Find the area of the parallelogram determined by the vectors v and w where v=2i+3k and w=2j-3k. Area?
If a=i+1j+k and b=i+5j+k, find a unit vector with positive first coordinate orthogonal to both a and b. _i+_j+_k?
the area is |vxw|
recall that axb is perpendicular to both a and b
To find the area of the parallelogram determined by the vectors v and w, you can use the cross product of the two vectors. Here's how to do it step by step:
1. Start by finding the cross product of v and w. The cross product of two vectors is given by the formula:
v x w = |i j k|
|2 0 -3|
|0 2 3|
Calculate the determinant of the 3x3 matrix:
v x w = (2 * 3) - (0 * 3)i - [(2 * -3) - (0 * 3)]j + [(2 * 2) - (0 * 0)]k
= 6i + 6k
2. The magnitude of the cross product represents the area of the parallelogram, so calculate the magnitude:
|v x w| = sqrt((6)^2 + (0)^2 + (6)^2)
= sqrt(36 + 36)
= sqrt(72)
= 6√2
Therefore, the area of the parallelogram determined by the vectors v and w is 6√2.
For the second question:
To find a unit vector orthogonal to both a and b, you can use the cross product of the two vectors again.

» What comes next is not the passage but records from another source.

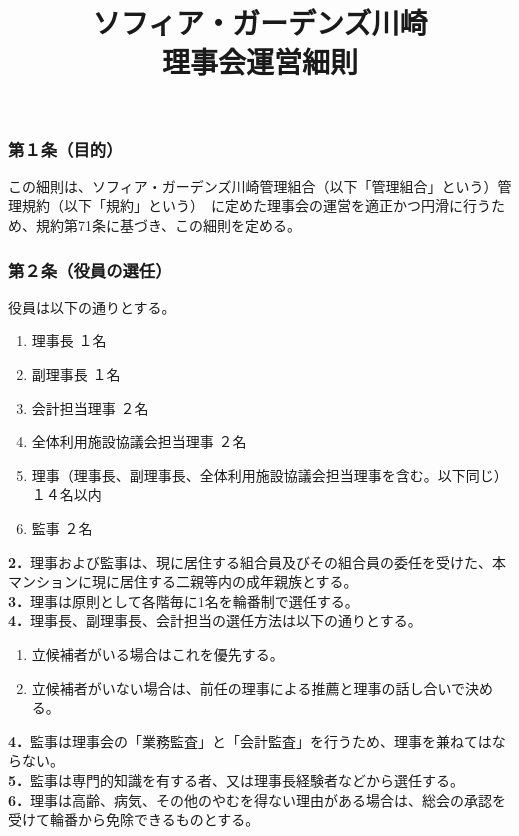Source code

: \documentclass[12pt,uplatex]{jsarticle}
\title{ソフィア・ガーデンズ川崎 \\  理事会運営細則}
\begin{document}

\maketitle
\tableofcontents
\clearpage
\addtocounter{page}{-1}
\pagestyle{plain}

\subsubsection*{ 第１条（目的）}
この細則は、ソフィア・ガーデンズ川崎管理組合（以下「管理組合」という）管理規約（以下「規約」という）\
に定めた理事会の運営を適正かつ円滑に行うため、規約第71条に基づき、この細則を定める。
\subsubsection*{ 第２条（役員の選任）}
役員は以下の通りとする。
\begin{enumerate}
\item 理事長				１名
\item 副理事長				１名
\item 会計担当理事				２名
\item 全体利用施設協議会担当理事		２名
\item 理事（理事長、副理事長、全体利用施設協議会担当理事を含む。以下同じ） １４名以内
\item 監事    ２名
\end{enumerate}
\textbf{2．}理事および監事は、現に居住する組合員及びその組合員の委任を受けた、本マンションに現に居住する二親等内の成年親族とする。\\
\textbf{3．}理事は原則として各階毎に1名を輪番制で選任する。\\
\textbf{4．}理事長、副理事長、会計担当の選任方法は以下の通りとする。
\begin{enumerate}
\item 立候補者がいる場合はこれを優先する。
\item 立候補者がいない場合は、前任の理事による推薦と理事の話し合いで決める。
\end{enumerate}
\textbf{4．}監事は理事会の「業務監査」と「会計監査」を行うため、理事を兼ねてはならない。\\
\textbf{5．}監事は専門的知識を有する者、又は理事長経験者などから選任する。\\
\textbf{6．}理事は高齢、病気、その他のやむを得ない理由がある場合は、総会の承認を受けて輪番から免除できるものとする。\\
\end{document}
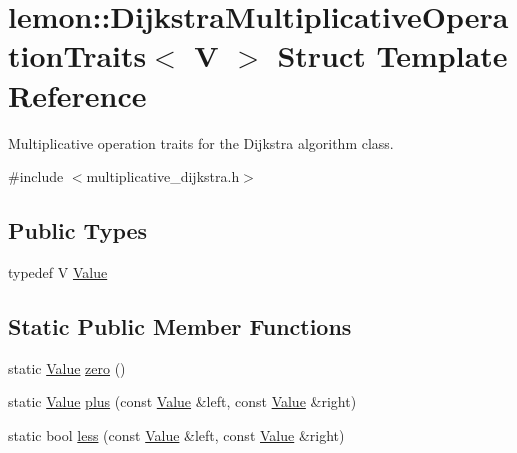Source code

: \hypertarget{structlemon_1_1_dijkstra_multiplicative_operation_traits}{}\section{lemon\+:\+:Dijkstra\+Multiplicative\+Operation\+Traits$<$ V $>$ Struct Template Reference}
\label{structlemon_1_1_dijkstra_multiplicative_operation_traits}


Multiplicative operation traits for the Dijkstra algorithm class.  




{\ttfamily \#include $<$multiplicative\+\_\+dijkstra.\+h$>$}

\subsection*{Public Types}
\begin{DoxyCompactItemize}
\item 
typedef V \hyperlink{structlemon_1_1_dijkstra_multiplicative_operation_traits_a8832632b11125d59eedb238160bc1554}{Value}
\end{DoxyCompactItemize}
\subsection*{Static Public Member Functions}
\begin{DoxyCompactItemize}
\item 
static \hyperlink{structlemon_1_1_dijkstra_multiplicative_operation_traits_a8832632b11125d59eedb238160bc1554}{Value} \hyperlink{structlemon_1_1_dijkstra_multiplicative_operation_traits_a42a0a16398e1548efd8ffb3616b13866}{zero} ()
\item 
static \hyperlink{structlemon_1_1_dijkstra_multiplicative_operation_traits_a8832632b11125d59eedb238160bc1554}{Value} \hyperlink{structlemon_1_1_dijkstra_multiplicative_operation_traits_a5b8190dbafe5ad4fa70098dcc876c183}{plus} (const \hyperlink{structlemon_1_1_dijkstra_multiplicative_operation_traits_a8832632b11125d59eedb238160bc1554}{Value} \&left, const \hyperlink{structlemon_1_1_dijkstra_multiplicative_operation_traits_a8832632b11125d59eedb238160bc1554}{Value} \&right)
\item 
static bool \hyperlink{structlemon_1_1_dijkstra_multiplicative_operation_traits_a0e6d5f836763e814cb562d7f5e5be67f}{less} (const \hyperlink{structlemon_1_1_dijkstra_multiplicative_operation_traits_a8832632b11125d59eedb238160bc1554}{Value} \&left, const \hyperlink{structlemon_1_1_dijkstra_multiplicative_operation_traits_a8832632b11125d59eedb238160bc1554}{Value} \&right)
\end{DoxyCompactItemize}


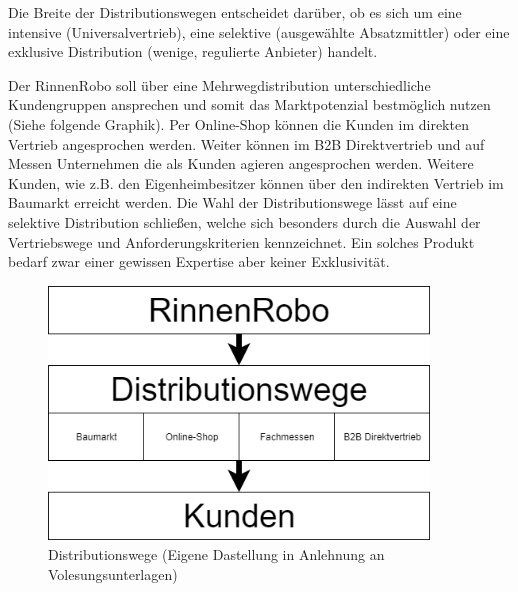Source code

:     \noindent
    Die Breite der Distributionswegen entscheidet darüber, ob es sich um eine intensive (Universalvertrieb), eine
    selektive (ausgewählte Absatzmittler) oder eine exklusive Distribution (wenige, regulierte Anbieter) handelt.

    \noindent
    Der RinnenRobo soll über eine Mehrwegdistribution unterschiedliche Kundengruppen ansprechen und somit das
    Marktpotenzial bestmöglich nutzen (Siehe folgende Graphik). Per Online-Shop können die Kunden im direkten Vertrieb
    angesprochen werden. Weiter können im B2B Direktvertrieb und auf Messen Unternehmen die als Kunden agieren
    angesprochen werden. Weitere Kunden, wie z.B. den Eigenheimbesitzer können über den indirekten Vertrieb im Baumarkt
    erreicht werden. Die Wahl der Distributionswege lässt auf eine selektive Distribution schließen, welche sich
    besonders durch die Auswahl der Vertriebswege und Anforderungskriterien kennzeichnet. Ein solches Produkt bedarf
    zwar einer gewissen Expertise aber keiner Exklusivität.

     \begin{figure}[ht]
        \centering
        \includegraphics[width = 0.9\textwidth]{Eigene Darstellungen/Distributionswege1.png}

        \caption{Distributionswege (Eigene Dastellung in Anlehnung an Volesungsunterlagen)}
     \end{figure}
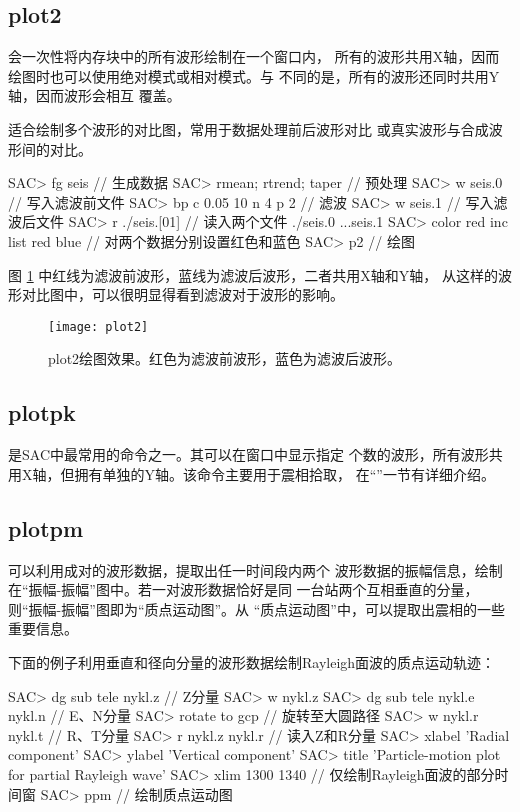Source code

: \subsection{plot2}
 会一次性将内存块中的所有波形绘制在一个窗口内，
所有的波形共用X轴，因而绘图时也可以使用绝对模式或相对模式。与
 不同的是，所有的波形还同时共用Y轴，因而波形会相互
覆盖。

 适合绘制多个波形的对比图，常用于数据处理前后波形对比
或真实波形与合成波形间的对比。
\begin{SACCode}
SAC> fg seis                     // 生成数据
SAC> rmean; rtrend; taper        // 预处理
SAC> w seis.0                    // 写入滤波前文件
SAC> bp c 0.05 10 n 4 p 2        // 滤波
SAC> w seis.1                    // 写入滤波后文件
SAC> r ./seis.[01]               // 读入两个文件
./seis.0 ...seis.1
SAC> color red inc list red blue // 对两个数据分别设置红色和蓝色
SAC> p2                          // 绘图
\end{SACCode}
图 \ref{fig:plot2} 中红线为滤波前波形，蓝线为滤波后波形，二者共用X轴和Y轴，
从这样的波形对比图中，可以很明显得看到滤波对于波形的影响。

\begin{figure}[H]
\centering
\texttt{[image: plot2]}
\caption[plot2绘图效果]{plot2绘图效果。红色为滤波前波形，蓝色为滤波后波形。}
\label{fig:plot2}
\end{figure}

\subsection{plotpk}
 是SAC中最常用的命令之一。其可以在窗口中显示指定
个数的波形，所有波形共用X轴，但拥有单独的Y轴。该命令主要用于震相拾取，
在``''一节有详细介绍。

\subsection{plotpm}
 可以利用成对的波形数据，提取出任一时间段内两个
波形数据的振幅信息，绘制在``振幅-振幅''图中。若一对波形数据恰好是同
一台站两个互相垂直的分量，则``振幅-振幅''图即为``质点运动图''。从
``质点运动图''中，可以提取出震相的一些重要信息。

下面的例子利用垂直和径向分量的波形数据绘制Rayleigh面波的质点运动轨迹：
\begin{SACCode}
SAC> dg sub tele nykl.z             // Z分量
SAC> w nykl.z
SAC> dg sub tele nykl.e nykl.n      // E、N分量
SAC> rotate to gcp                  // 旋转至大圆路径
SAC> w nykl.r nykl.t                // R、T分量
SAC> r nykl.z nykl.r                // 读入Z和R分量
SAC> xlabel 'Radial component'
SAC> ylabel 'Vertical component'
SAC> title 'Particle-motion plot for partial Rayleigh wave'
SAC> xlim 1300 1340                 // 仅绘制Rayleigh面波的部分时间窗
SAC> ppm                            // 绘制质点运动图
\end{SACCode}

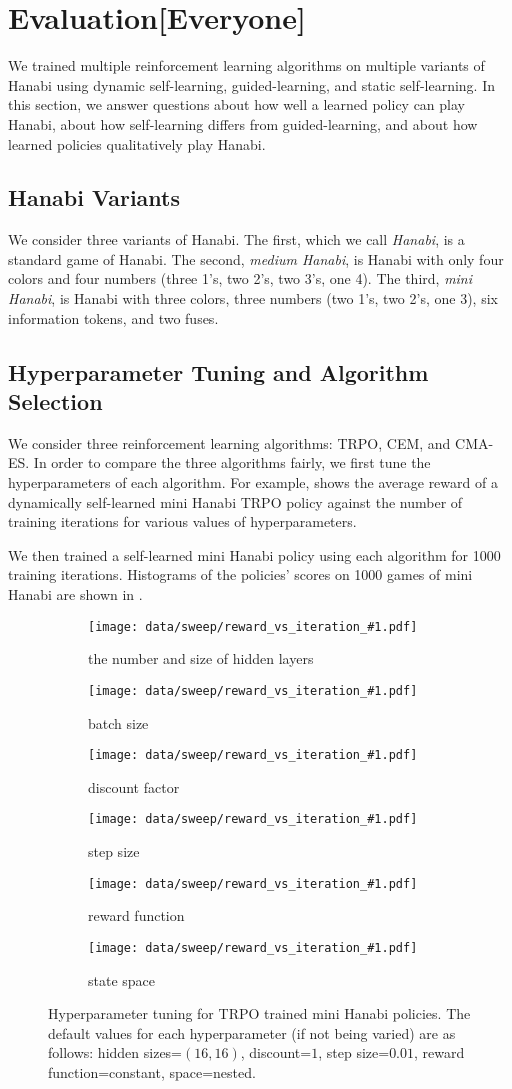 \section{Evaluation[Everyone]}\label{sec:eval}

We trained multiple reinforcement learning algorithms on multiple variants of
Hanabi using dynamic self-learning, guided-learning, and static self-learning.
In this section, we answer questions about how well a learned policy can play
Hanabi, about how self-learning differs from guided-learning, and about how
learned policies qualitatively play Hanabi.

\subsection{Hanabi Variants}
We consider three variants of Hanabi. The first, which we call \emph{Hanabi},
is a standard game of Hanabi. The second, \emph{medium Hanabi}, is Hanabi with
only four colors and four numbers (three 1's, two 2's, two 3's, one 4). The
third, \emph{mini Hanabi}, is Hanabi with three colors, three numbers (two 1's,
two 2's, one 3), six information tokens, and two fuses.

\subsection{Hyperparameter Tuning and Algorithm Selection}
We consider three reinforcement learning algorithms: TRPO, CEM, and CMA-ES. In
order to compare the three algorithms fairly, we first tune the hyperparameters
of each algorithm. For example,  shows the average reward
of a dynamically self-learned mini Hanabi TRPO policy against the number of
training iterations for various values of hyperparameters.

We then trained a self-learned mini Hanabi policy using each algorithm for 1000
training iterations. Histograms of the policies' scores on 1000 games of mini
Hanabi are shown in .

\begin{figure}[ht]
  \newcommand{\hyperparamsubfig}[3]{%
    \begin{subfigure}[t]{0.32\textwidth}
      \centering
      \texttt{[image: data/sweep/reward\_vs\_iteration\_\#1.pdf]}
      \caption{#2}\label{fig:#3}
    \end{subfigure}
  }

  \centering

  \hyperparamsubfig{hidden_sizes}{the number and size of hidden layers}{}
  \hyperparamsubfig{batch_size}{batch size}{}
  \hyperparamsubfig{discount}{discount factor}{}

  \hyperparamsubfig{step_size}{step size}{}
  \hyperparamsubfig{reward}{reward function}{}
  \hyperparamsubfig{space}{state space}{}

  \caption{
    Hyperparameter tuning for TRPO trained mini Hanabi policies. The default
    values for each hyperparameter (if not being varied) are as follows: hidden
    sizes=$(16, 16)$, discount=$1$, step size=$0.01$, reward function=constant,
    space=nested.
  }\label{fig:trpo-tuning}
\end{figure}

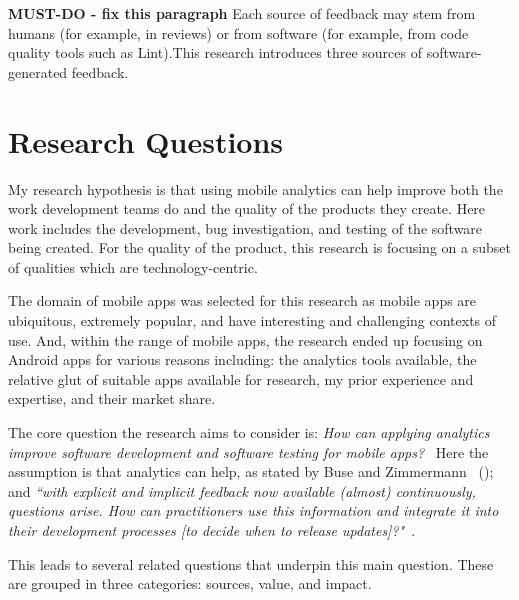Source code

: \textbf{MUST-DO - fix this paragraph} Each source of feedback may stem from humans (for example, in reviews) or from software (for example, from code quality tools such as Lint).This research introduces three sources of software-generated feedback.


\section{Research Questions}
\label{section-research-questions}

My research hypothesis is that using mobile analytics can help improve both the work development teams do and the quality of the products they create. Here work includes the development, bug investigation, and testing of the software being created. For the quality of the product, this research is focusing on a subset of qualities which are technology-centric.

The domain of mobile apps was selected for this research as mobile apps are ubiquitous, extremely popular, and have interesting and challenging contexts of use. And, within the range of mobile apps, the research ended up focusing on Android apps for various reasons including: the analytics tools available, the relative glut of suitable apps available for research, my prior experience and expertise, and their market share.

The core question the research aims to consider is: 
\emph{How can applying analytics improve software development and software testing for mobile apps?}~\label{overall-research-question}
Here the assumption is that analytics can help, as stated by Buse and Zimmermann ~(\citeyear{buse_analytics_2010}); and \emph{``with explicit and implicit feedback now available (almost) continuously, questions arise. How can practitioners use this information and integrate it into their development processes [to decide when to release updates]?"}~\citep{maalej2016_towards_data_driven_requirements_engineering}.

This leads to several related questions that underpin this main question. These are grouped in three categories: sources, value, and impact.






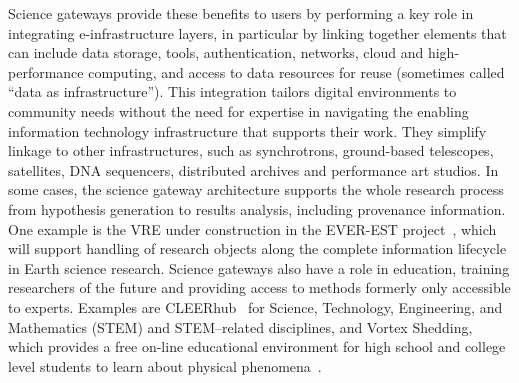 \documentclass[review]{elsarticle}
\begin{document}
Science gateways provide these benefits to users by performing a key role in integrating e-infrastructure layers, in particular by linking together elements that can include data storage, tools, authentication, networks, cloud and high-performance computing, and access to data resources for reuse (sometimes called ``data as infrastructure''). This integration tailors digital environments to community needs without the need for expertise in navigating the enabling information technology infrastructure that supports their work. They simplify linkage to other infrastructures, such as synchrotrons, ground-based telescopes, satellites, DNA sequencers, distributed archives and performance art studios. In some cases, the science gateway architecture supports the whole research process from hypothesis generation to results analysis, including provenance information. One example is the VRE under construction in the EVER-EST project~\cite{everest-73}, which will support handling of research objects along the complete information lifecycle in Earth science research. 
Science gateways also have a role in education, training researchers of the future and providing access to methods formerly only accessible to experts. Examples are CLEERhub~\cite{cleerhub-74} for Science, Technology, Engineering, and Mathematics (STEM) and STEM–related disciplines, and Vortex Shedding, which provides a free on-line educational environment for high school and college level students to learn about physical phenomena~\cite{vortex-75}.
\end{document}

Here's how to do it step by step:
1. Calculate the cross product of vectors a and b. Using the same formula as before:
a x b = |i j k|
|1 1 1|
|1 5 1|
Calculate the determinant of the 3x3 matrix:
a x b = [(1 * 1) - (1 * 1)]i - [(1 * 1) - (1 * 1)]j + [(1 * 5) - (1 * 1)]k
= 0i + 0j + 4k
= 4k
The cross product result is 4k.
2. Since we want a unit vector, we need to normalize it. The magnitude of 4k is 4, so divide each component by 4:
(0/4)i + (0/4)j + (4/4)k
= 0i + 0j + k
Therefore, the unit vector with a positive first coordinate orthogonal to both a and b is _i + _j + _k.